(Pictures paired with source code)
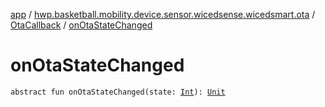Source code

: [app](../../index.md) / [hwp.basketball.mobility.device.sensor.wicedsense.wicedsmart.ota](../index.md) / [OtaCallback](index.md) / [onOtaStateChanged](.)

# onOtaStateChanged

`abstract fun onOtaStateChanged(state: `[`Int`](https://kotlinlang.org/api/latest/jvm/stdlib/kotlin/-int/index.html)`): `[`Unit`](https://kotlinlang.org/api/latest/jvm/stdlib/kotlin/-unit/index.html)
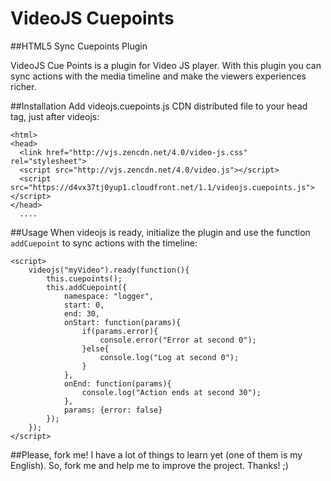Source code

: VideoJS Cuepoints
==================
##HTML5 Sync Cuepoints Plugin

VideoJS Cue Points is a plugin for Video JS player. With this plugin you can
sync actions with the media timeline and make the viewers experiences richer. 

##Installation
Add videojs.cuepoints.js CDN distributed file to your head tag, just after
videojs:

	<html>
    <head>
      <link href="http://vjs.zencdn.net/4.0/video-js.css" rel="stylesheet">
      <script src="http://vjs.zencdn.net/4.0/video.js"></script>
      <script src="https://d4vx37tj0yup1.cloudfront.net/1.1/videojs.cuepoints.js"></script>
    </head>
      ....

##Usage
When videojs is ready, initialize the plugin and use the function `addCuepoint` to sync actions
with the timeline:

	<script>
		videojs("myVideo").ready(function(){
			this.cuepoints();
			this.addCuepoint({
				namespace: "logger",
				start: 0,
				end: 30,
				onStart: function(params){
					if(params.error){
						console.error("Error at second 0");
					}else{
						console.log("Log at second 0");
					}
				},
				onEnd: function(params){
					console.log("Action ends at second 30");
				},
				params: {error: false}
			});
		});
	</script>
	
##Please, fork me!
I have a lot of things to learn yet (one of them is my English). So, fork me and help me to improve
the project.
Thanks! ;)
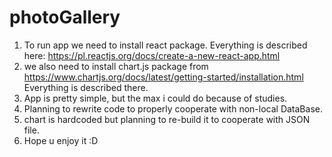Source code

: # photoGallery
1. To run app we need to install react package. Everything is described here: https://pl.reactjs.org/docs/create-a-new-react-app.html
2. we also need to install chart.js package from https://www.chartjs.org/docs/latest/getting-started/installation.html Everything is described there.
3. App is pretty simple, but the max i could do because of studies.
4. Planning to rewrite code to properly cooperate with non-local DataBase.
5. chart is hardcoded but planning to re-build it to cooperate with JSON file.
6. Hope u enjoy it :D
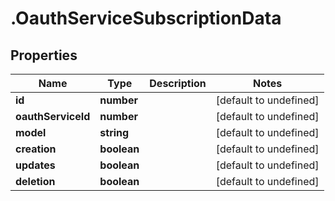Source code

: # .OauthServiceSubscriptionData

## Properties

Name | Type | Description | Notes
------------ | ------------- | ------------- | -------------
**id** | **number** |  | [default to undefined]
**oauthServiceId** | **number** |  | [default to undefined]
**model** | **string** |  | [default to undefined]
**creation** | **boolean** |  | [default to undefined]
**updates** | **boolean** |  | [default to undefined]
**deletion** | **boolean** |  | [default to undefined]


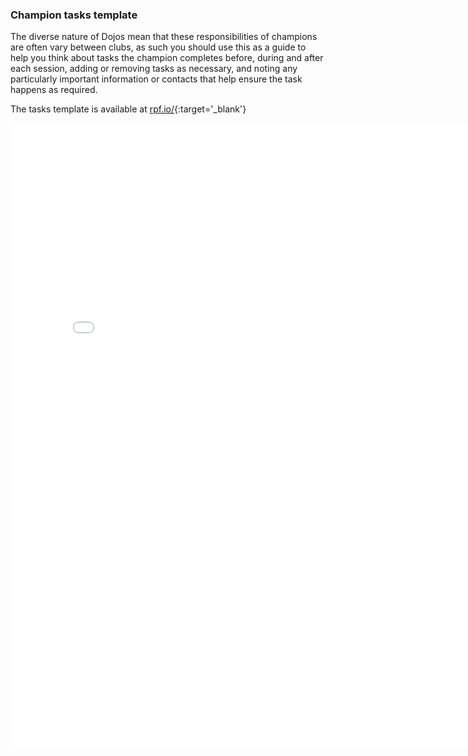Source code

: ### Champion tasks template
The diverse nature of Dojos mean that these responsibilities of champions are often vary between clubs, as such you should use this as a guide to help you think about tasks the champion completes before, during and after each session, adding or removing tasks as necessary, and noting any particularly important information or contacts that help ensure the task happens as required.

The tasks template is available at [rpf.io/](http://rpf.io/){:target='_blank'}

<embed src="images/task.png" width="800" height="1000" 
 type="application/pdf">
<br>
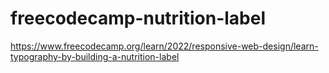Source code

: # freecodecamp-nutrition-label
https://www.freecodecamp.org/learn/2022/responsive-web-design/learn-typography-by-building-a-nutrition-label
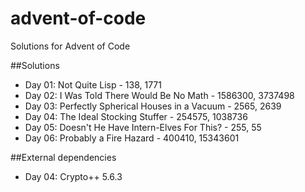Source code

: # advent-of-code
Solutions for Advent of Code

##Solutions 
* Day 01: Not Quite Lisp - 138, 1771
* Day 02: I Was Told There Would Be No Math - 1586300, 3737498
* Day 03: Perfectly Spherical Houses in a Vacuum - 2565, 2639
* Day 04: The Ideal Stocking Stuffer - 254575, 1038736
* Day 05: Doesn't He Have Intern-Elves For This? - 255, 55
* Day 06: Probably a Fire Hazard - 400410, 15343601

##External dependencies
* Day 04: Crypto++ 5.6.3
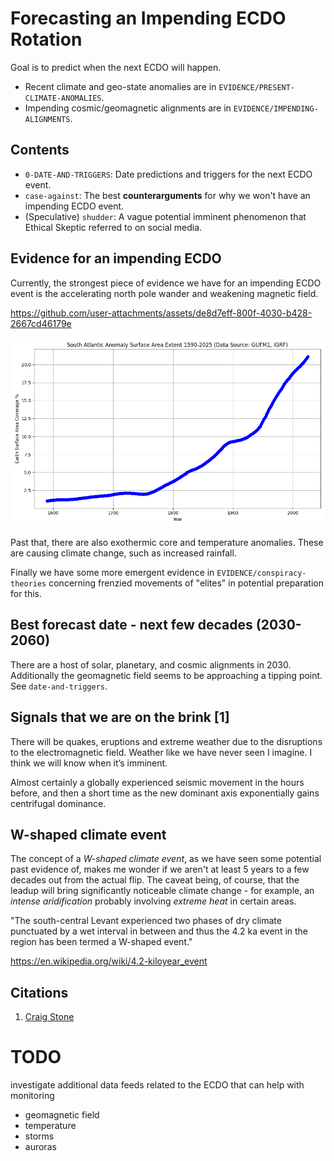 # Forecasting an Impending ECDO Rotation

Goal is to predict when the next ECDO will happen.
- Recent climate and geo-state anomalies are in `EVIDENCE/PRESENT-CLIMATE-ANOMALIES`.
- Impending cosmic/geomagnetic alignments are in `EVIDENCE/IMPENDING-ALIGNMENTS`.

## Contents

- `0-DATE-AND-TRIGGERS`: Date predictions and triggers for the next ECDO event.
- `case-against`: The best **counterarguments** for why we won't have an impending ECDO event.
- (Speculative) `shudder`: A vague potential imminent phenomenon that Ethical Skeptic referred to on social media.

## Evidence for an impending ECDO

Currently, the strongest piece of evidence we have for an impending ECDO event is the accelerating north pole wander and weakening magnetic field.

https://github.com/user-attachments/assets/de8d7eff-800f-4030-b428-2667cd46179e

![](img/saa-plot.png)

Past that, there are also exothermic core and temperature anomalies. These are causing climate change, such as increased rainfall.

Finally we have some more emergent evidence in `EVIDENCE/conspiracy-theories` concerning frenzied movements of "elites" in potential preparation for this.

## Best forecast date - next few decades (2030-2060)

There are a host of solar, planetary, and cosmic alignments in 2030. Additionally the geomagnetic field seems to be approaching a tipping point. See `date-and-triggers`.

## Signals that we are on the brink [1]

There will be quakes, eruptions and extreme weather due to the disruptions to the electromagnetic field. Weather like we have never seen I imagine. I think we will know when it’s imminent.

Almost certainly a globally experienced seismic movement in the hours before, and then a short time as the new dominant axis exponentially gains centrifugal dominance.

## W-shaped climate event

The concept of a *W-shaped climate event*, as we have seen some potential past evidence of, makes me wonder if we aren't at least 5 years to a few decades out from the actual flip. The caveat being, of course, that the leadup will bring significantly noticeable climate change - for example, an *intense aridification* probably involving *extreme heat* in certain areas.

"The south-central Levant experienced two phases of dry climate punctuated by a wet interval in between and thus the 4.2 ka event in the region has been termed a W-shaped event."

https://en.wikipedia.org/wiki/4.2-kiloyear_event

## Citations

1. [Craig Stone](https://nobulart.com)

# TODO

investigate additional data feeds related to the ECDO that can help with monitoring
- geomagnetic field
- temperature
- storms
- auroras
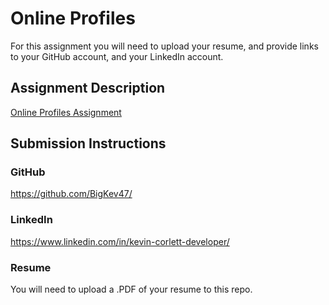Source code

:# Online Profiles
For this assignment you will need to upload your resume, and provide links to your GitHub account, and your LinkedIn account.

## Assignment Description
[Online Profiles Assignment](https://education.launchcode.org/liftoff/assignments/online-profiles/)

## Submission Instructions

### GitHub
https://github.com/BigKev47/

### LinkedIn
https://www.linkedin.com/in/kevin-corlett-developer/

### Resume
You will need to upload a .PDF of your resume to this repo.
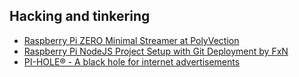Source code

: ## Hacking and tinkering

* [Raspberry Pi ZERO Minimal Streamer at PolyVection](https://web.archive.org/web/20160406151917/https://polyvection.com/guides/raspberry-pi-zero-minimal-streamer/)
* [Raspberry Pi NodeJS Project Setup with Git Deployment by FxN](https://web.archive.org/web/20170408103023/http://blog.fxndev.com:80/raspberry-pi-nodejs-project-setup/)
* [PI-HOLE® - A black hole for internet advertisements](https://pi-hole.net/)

Exercise ▸
Count of lines that include "media" in the records above: write that value only.

Result of the exercise ▸
2